The Belleville Intelligencer was founded in 1834 by George Benjamin, who, after just arriving in the city, is said to have stopped in at a hotel and asked to purchase the local newspaper. He was then informed of the young city's lack of a local newspaper, as several attempted newspaper publications turned out to have been short lived and had failed. This innocent question eventually led to George Benjamin establishing the Intelligencer in 1834, although it was originally regarded as another attempt that was likely destined for failure in the long run.

Many newspapers predated the Intelligencer in Belleville, and all folded quickly.

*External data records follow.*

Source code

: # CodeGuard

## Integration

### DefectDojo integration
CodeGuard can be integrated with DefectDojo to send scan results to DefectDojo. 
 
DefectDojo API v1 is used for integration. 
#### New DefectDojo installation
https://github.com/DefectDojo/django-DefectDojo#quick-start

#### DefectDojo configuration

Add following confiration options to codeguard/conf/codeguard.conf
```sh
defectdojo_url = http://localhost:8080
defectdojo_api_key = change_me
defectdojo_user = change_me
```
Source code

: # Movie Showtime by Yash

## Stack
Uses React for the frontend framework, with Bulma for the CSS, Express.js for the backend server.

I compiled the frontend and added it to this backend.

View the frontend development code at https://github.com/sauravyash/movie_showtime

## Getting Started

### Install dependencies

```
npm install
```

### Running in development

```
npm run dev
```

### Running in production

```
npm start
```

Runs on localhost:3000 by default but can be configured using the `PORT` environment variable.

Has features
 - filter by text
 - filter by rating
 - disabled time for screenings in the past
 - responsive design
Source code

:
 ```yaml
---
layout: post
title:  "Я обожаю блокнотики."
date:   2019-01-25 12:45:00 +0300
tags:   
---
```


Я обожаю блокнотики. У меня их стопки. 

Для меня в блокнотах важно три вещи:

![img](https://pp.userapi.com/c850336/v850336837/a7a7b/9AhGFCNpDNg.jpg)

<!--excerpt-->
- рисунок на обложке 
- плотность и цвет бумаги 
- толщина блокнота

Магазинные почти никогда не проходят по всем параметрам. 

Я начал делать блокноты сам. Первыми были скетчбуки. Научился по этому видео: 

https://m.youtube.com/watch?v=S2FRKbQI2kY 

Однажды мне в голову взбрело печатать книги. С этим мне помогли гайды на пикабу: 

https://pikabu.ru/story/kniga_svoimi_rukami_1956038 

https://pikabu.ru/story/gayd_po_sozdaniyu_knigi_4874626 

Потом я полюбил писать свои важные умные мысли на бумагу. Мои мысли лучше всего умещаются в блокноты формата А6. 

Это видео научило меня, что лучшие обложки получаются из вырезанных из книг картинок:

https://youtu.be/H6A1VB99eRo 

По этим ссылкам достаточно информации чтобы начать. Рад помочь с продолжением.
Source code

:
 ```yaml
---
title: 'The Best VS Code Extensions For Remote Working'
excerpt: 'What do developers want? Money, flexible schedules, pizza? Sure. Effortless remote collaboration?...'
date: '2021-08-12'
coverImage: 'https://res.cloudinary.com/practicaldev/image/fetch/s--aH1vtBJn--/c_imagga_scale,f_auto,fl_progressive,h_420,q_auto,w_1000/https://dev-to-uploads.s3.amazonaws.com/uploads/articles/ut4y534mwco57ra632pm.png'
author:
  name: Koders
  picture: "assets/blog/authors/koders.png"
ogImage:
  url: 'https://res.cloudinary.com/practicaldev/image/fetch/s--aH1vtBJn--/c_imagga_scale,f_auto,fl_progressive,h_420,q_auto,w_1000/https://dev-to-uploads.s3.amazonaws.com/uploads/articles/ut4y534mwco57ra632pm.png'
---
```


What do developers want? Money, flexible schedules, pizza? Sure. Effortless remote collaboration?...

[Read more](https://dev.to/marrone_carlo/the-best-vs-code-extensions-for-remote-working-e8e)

The first recorded paper was The Anglo-Canadian in 1829 which folded within a year. Other attempts included The Phoenix in 1831, The Hastings Times and Farmers' Journal in 1833, and finally The Standard of Moira which lasted only six weeks in 1834. These previous failed newspaper publications dampened the original public opinion of the Intelligencer, although the outlooks eventually lightened.

The Intelligencer originally consisted of only four small pages and was originally only a weekly publication. In 1897, D'Alton Corry Coleman became city editor for the Intelligencer at age 18. Later on it would be sold to a young Sir MacKenzie Bowell (a future Canadian Prime Minister), who had come to work for George Benjamin at the Intelligencer. It has also been stated that MacKenzie Bowell's political career started at the Intelligencer, with its then firm political views. After obtaining the Intelligencer MacKenzie Bowell would remain its owner until 1917 the year of his death at the age of 94.

The media group Sun Media purchased the newspaper in 2009. The purchase moved the paper's editorial policy significantly to the right.
In spring 2014, the Intelligencer and other Sun Media properties were sold to Postmedia, owner of The National Post in Toronto.
The Intelligencers current advertising director is Gerry Drage, its managing editor W. Brice McVicar.

In September 2017, PostMedia transferred the Intelligencers distribution to a private distribution company. Big Creek Services Corporation is based in Napanee Ontario and manages the distribution of 5 of PostMedia's newspapers and has a network of almost 500 on contract newspaper carriers.